|Structure||3 levels, 3 stories|
|Admin's Rating||★ ★ ★ ★ ★|
|Historical Site||National Historic Site|
|Historical Value||Top 100 Castles, Important Cultural Properties|
Important Cultural Properties:
Tonashimon Gate, Shikirimon Gate Walls, Sujiganemon Gate East wall, Ichinomon East Wall, Ninomon East Wall, Sannomon East Wall, Shichikumon East Wall, Shichikumon West Wall, tenshu, Ichinomon South Yagura, Ninomon South Yagura, Sannomon South Yagura, Ichinomon, Ninomon, Sannomon Gate, Shikirimon Gate, Shichikumon, Inui Yagura, Nohara Yagura, Kakushimon, Kakushimon Tsuzukiyagura
|Location||Matsuyama, Ehime prefecture|
|Access||Matsuyama Station (15 minutes by city bus)|
|Website||Matsuyama City Website|
|Visited||October 18, 2001; February 26, 2016|
|Visitor Info.||The main keep compound is 510 yen, the ropeway is 270 one way, and the Ninomaru Historical Park is 200 yen. Operating hours are 9am-5pm except August (~5:30pm) and December - January (~4:30pm). | Time Required: 3 hrs|
This is one of the best castles in Japan to visit, second only to Himeji and in some ways it far exceeds Himeji. There are very few places with such a complete design where you understand so much of the layout and what it may have been like in it's prime. Some people who visit will skip the Ninomaru Historical Park but this is one of the most important parts to understanding this castle. The gates, the long yagura, some interior walls and the layout of the palace really help you to imagine what it was like and the role it played in the castle. Additionally, there are some great stone walls and nice views of the main keep.
The Climbing Stone Wall (nobori ishigaki) from the Ninomaru to the Honmaru is another must see location at the castle. The technique was developed in the Korean Campaigns and there are very few in Japan much less in such fantastic condition.

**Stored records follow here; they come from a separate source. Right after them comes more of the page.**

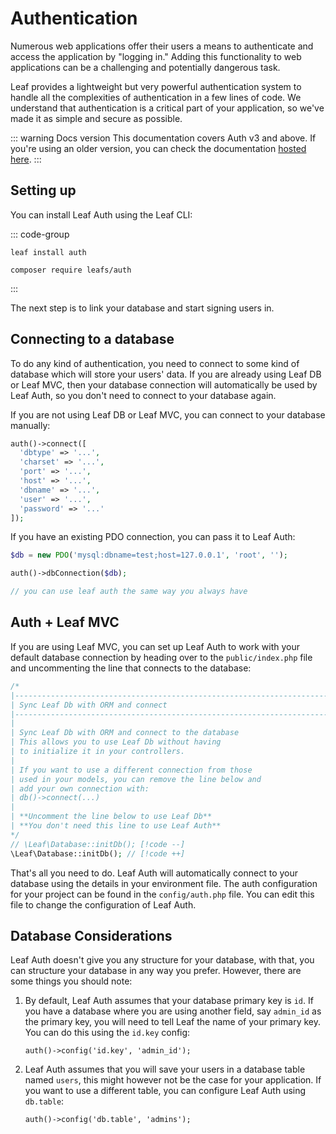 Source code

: # Authentication

<!-- markdownlint-disable no-inline-html -->

Numerous web applications offer their users a means to authenticate and access the application by "logging in." Adding this functionality to web applications can be a challenging and potentially dangerous task.

Leaf provides a lightweight but very powerful authentication system to handle all the complexities of authentication in a few lines of code. We understand that authentication is a critical part of your application, so we've made it as simple and secure as possible.

::: warning Docs version
This documentation covers Auth v3 and above. If you're using an older version, you can check the documentation [hosted here](https://v3.leafphp.dev/modules/auth/).
:::

## Setting up

You can install Leaf Auth using the Leaf CLI:

::: code-group

```bash:no-line-numbers [Leaf CLI]
leaf install auth
```

```bash:no-line-numbers [Composer]
composer require leafs/auth
```

:::

The next step is to link your database and start signing users in.

## Connecting to a database

To do any kind of authentication, you need to connect to some kind of database which will store your users' data. If you are already using Leaf DB or Leaf MVC, then your database connection will automatically be used by Leaf Auth, so you don't need to connect to your database again.

If you are not using Leaf DB or Leaf MVC, you can connect to your database manually:

```php
auth()->connect([
  'dbtype' => '...',
  'charset' => '...',
  'port' => '...',
  'host' => '...',
  'dbname' => '...',
  'user' => '...',
  'password' => '...'
]);
```

If you have an existing PDO connection, you can pass it to Leaf Auth:

```php
$db = new PDO('mysql:dbname=test;host=127.0.0.1', 'root', '');

auth()->dbConnection($db);

// you can use leaf auth the same way you always have
```

## Auth + Leaf MVC

If you are using Leaf MVC, you can set up Leaf Auth to work with your default database connection by heading over to the `public/index.php` file and uncommenting the line that connects to the database:

```php
/*
|--------------------------------------------------------------------------
| Sync Leaf Db with ORM and connect
|--------------------------------------------------------------------------
|
| Sync Leaf Db with ORM and connect to the database
| This allows you to use Leaf Db without having
| to initialize it in your controllers.
|
| If you want to use a different connection from those
| used in your models, you can remove the line below and
| add your own connection with:
| db()->connect(...)
|
| **Uncomment the line below to use Leaf Db**
| **You don't need this line to use Leaf Auth**
*/
// \Leaf\Database::initDb(); [!code --]
\Leaf\Database::initDb(); // [!code ++]
```

That's all you need to do. Leaf Auth will automatically connect to your database using the details in your environment file. The auth configuration for your project can be found in the `config/auth.php` file. You can edit this file to change the configuration of Leaf Auth.

## Database Considerations

Leaf Auth doesn't give you any structure for your database, with that, you can structure your database in any way you prefer. However, there are some things you should note:

1. By default, Leaf Auth assumes that your database primary key is `id`. If you have a database where you are using another field, say `admin_id` as the primary key, you will need to tell Leaf the name of your primary key. You can do this using the `id.key` config:

    ```php:no-line-numbers
    auth()->config('id.key', 'admin_id');
    ```

2. Leaf Auth assumes that you will save your users in a database table named `users`, this might however not be the case for your application. If you want to use a different table, you can configure Leaf Auth using `db.table`:

    ```php:no-line-numbers
    auth()->config('db.table', 'admins');
    ```
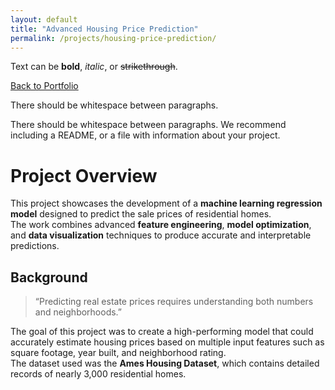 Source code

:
 ```yaml
---
layout: default
title: "Advanced Housing Price Prediction"
permalink: /projects/housing-price-prediction/
---
```


Text can be **bold**, _italic_, or ~~strikethrough~~.

[Back to Portfolio](./index.html)

There should be whitespace between paragraphs.

There should be whitespace between paragraphs. We recommend including a README, or a file with information about your project.

# Project Overview

This project showcases the development of a **machine learning regression model** designed to predict the sale prices of residential homes.  
The work combines advanced **feature engineering**, **model optimization**, and **data visualization** techniques to produce accurate and interpretable predictions.

## Background

> “Predicting real estate prices requires understanding both numbers and neighborhoods.”

The goal of this project was to create a high-performing model that could accurately estimate housing prices based on multiple input features such as square footage, year built, and neighborhood rating.  
The dataset used was the **Ames Housing Dataset**, which contains detailed records of nearly 3,000 residential homes.

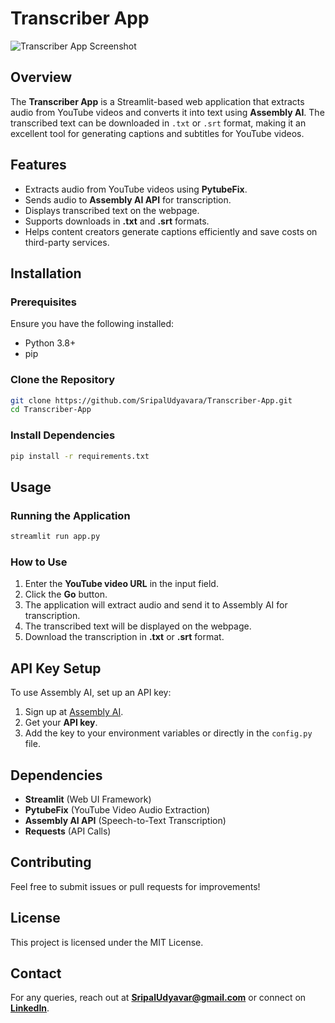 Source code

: # Transcriber App

![Transcriber App Screenshot](Transcriber-App/Transcribe.png)

## Overview
The **Transcriber App** is a Streamlit-based web application that extracts audio from YouTube videos and converts it into text using **Assembly AI**. The transcribed text can be downloaded in `.txt` or `.srt` format, making it an excellent tool for generating captions and subtitles for YouTube videos.

## Features
- Extracts audio from YouTube videos using **PytubeFix**.
- Sends audio to **Assembly AI API** for transcription.
- Displays transcribed text on the webpage.
- Supports downloads in **.txt** and **.srt** formats.
- Helps content creators generate captions efficiently and save costs on third-party services.

## Installation
### Prerequisites
Ensure you have the following installed:
- Python 3.8+
- pip

### Clone the Repository
```bash
git clone https://github.com/SripalUdyavara/Transcriber-App.git
cd Transcriber-App
```

### Install Dependencies
```bash
pip install -r requirements.txt
```

## Usage
### Running the Application
```bash
streamlit run app.py
```

### How to Use
1. Enter the **YouTube video URL** in the input field.
2. Click the **Go** button.
3. The application will extract audio and send it to Assembly AI for transcription.
4. The transcribed text will be displayed on the webpage.
5. Download the transcription in **.txt** or **.srt** format.

## API Key Setup
To use Assembly AI, set up an API key:
1. Sign up at [Assembly AI](https://www.assemblyai.com/).
2. Get your **API key**.
3. Add the key to your environment variables or directly in the `config.py` file.

## Dependencies
- **Streamlit** (Web UI Framework)
- **PytubeFix** (YouTube Video Audio Extraction)
- **Assembly AI API** (Speech-to-Text Transcription)
- **Requests** (API Calls)

## Contributing
Feel free to submit issues or pull requests for improvements!

## License
This project is licensed under the MIT License.

## Contact
For any queries, reach out at **SripalUdyavar@gmail.com** or connect on **[LinkedIn](www.linkedin.com/in/sripal-udyavara)**.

The original castle was built here in 1603 by Kato Yoshiakira. It had a large 5 story main keep that was actually moved to Aizu when Kato was transferred there in 1627. Tadachika Gamoh became the new lord of Matsuyama castle and completed construction of the Ninomaru before he died in 1635, leaving no heirs.
In 1635, Matsudaira Sadayuki moved into Matsuyama Castle and the Matsudaira family ruled over the area until the end of feudalism. Sadayuki rebuilt the main keep with three stories in 1642. This main keep was struck by lightning and burned down on New Year's day in 1784. The construction of the current main keep was not begun until 1820 and not completed until 1854. From 1926 on, many of the yagura, gates and other structures were destroyed by arson and bombings in WWII.
As a relative of the Tokugawa shogun, Matsudaira Sadaaki naturally fought for the Tokugawa in several battles at the Meiji Restoration. Once the emperor regained political power, Sadaaki was a wanted man and considered an enemy of the emperor. In order to avoid attack, he decided to submit and allow Tosa soldiers into the castle while he sought penance and refuge in Joshinji temple in Matsuyama. His sincerity was accepted and thus Sadaaki and Matsuyama Castle were saved from attack.
The Matsudaira family eventually gave the castle to the city of Matsuyama in 1923. The city has been working since 1966 to repair the original structures and rebuild those that were destroyed.